Ordered that the judgment is reversed, on the law, and a new trial is ordered. No questions of fact have been raised or considered.
During trial the court issued over objection an order pursuant to CPL article 65 which permitted the alleged victim, then four years old, to testify by use of live two-way closed-circuit television. The court based its determination that the child was a vulnerable witness (CPL 65.00 [2]), who would suffer severe mental or emotional harm if required to continue his testimony in open court in the presence of the defendant, solely on its own observations of the child during the course of his testimony and during an in camera conference conducted after the child began to cry on the witness stand. In response to questions posed by the prosecutor, the child indicated that he did not like being in the courtroom and he was frightened because there were too many people there. The court further noted, on the record, that the child clung to his grandmother and was reluctant to answer questions concerning the acts of the defendant. No witnesses were called to provide evidence that the child’s continued testimony in open court would likely cause him to suffer severe emotional and mental harm.

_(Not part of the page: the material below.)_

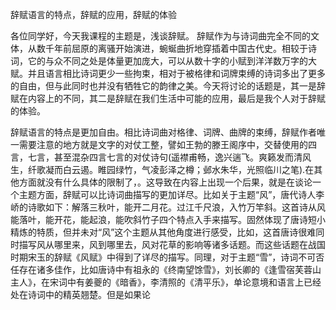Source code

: 辞赋语言的特点，辞赋的应用，辞赋的体验

各位同学好，今天我课程的主题是，浅谈辞赋。
辞赋作为与诗词曲完全不同的文体，从数千年前屈原的离骚开始演进，蜿蜒曲折地穿插着中国古代史。相较于诗词，它的与众不同之处是体量更加庞大，可以从数十字的小赋到洋洋数万字的大赋。并且语言相比诗词更少一些拘束，相对于被格律和词牌束缚的诗词多出了更多的自由，但与此同时也并没有牺牲它的韵律之美。今天将讨论的话题是，其一是辞赋在内容上的不同，其二是辞赋在我们生活中可能的应用，最后是我个人对于辞赋的体验。

辞赋语言的特点是更加自由。相比诗词曲对格律、词牌、曲牌的束缚，辞赋作者唯一需要注意的地方就是文字的对仗工整，譬如王勃的滕王阁序中，交替使用的四言，七言，甚至混杂四言七言的对仗诗句(遥襟甫畅，逸兴遄飞。爽籁发而清风生，纤歌凝而白云遏。睢园绿竹，气凌彭泽之樽；邺水朱华，光照临川之笔).在其他方面就没有什么具体的限制了，。这导致在内容上出现一个后果，就是在谈论一个主题方面，辞赋可以比诗词曲描写的更加详尽。比如关于主题“风”，唐代诗人李峤的诗歌如下：解落三秋叶，能开二月花。过江千尺浪，入竹万竿斜。这首诗从风能落叶，能开花，能起浪，能吹斜竹子四个特点入手来描写。固然体现了唐诗短小精炼的特质，但并未对“风”这个主题从其他角度进行感受，比如，这首唐诗很难同时描写风从哪里来，风到哪里去，风对花草的影响等诸多话题。而这些话题在战国时期宋玉的辞赋《风赋》中得到了详尽的描写。同理，对于主题“雪”，诗词不可否任存在诸多佳作，比如唐诗中有祖永的《终南望馀雪》，刘长卿的《逢雪宿芙蓉山主人》，在宋词中有姜夔的《暗香》，李清照的《清平乐》，单论意境和语言上已经处在诗词中的精英翘楚。但是如果论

*890We find that the court’s determination of vulnerability was premised upon an insufficient basis and, thus, CPL article 65 as applied to the instant case resulted in a violation of the defendant’s State and Federal confrontation rights (NY Const, art I, § 6; US Const 6th, 14th Amends). The Court of Appeals held in People v Cintron (75 NY2d 249) that even when an application is made during the trial pursuant to CPL 65.20 (10) the determination of vulnerability must be supported by the same findings by clear and convincing evidence (CPL 65.10 [1]) as required on a pretrial motion pursuant to CPL 65.20 (1). The Court of Appeals stressed that the "severe mental or emotional harm” likely to be suffered by the child if not permitted to testify over live, two-way closed-circuit television must be the "result of extraordinary circumstances” (People v Cintron, supra, at 262). While at bar the court’s impressions of the child’s emotional condition were certainly relevant to a determination of vulnerability (see, People v Cintron, supra, at 265), standing alone they failed to meet the high threshold requirement of the statute necessary to protect against the infringement of the defendant’s confrontation rights (see also, People v Henderson, 156 AD2d 92 [decided herewith]). Moreover, the error in permitting the child to testify through the use of two-way closed-circuit television was not harmless beyond a reasonable doubt (see, People v Cintron, supra, at 266-267; People v Crimmins, 36 NY2d 230, 237; People v Henderson, supra).
Contrary to the defendant’s contention, we find the indictment, when coupled with the bill of particulars, sufficiently apprised the defendant of the charges against him (see, People v Morris, 61 NY2d 290; People v Iannone, 45 NY2d 589; People v Bogdanoff, 254 NY 16).
In light of our determination, we do not address the defendant’s remaining contentions. Thompson, J. P., Brown, Eiber and Harwood, JJ., concur.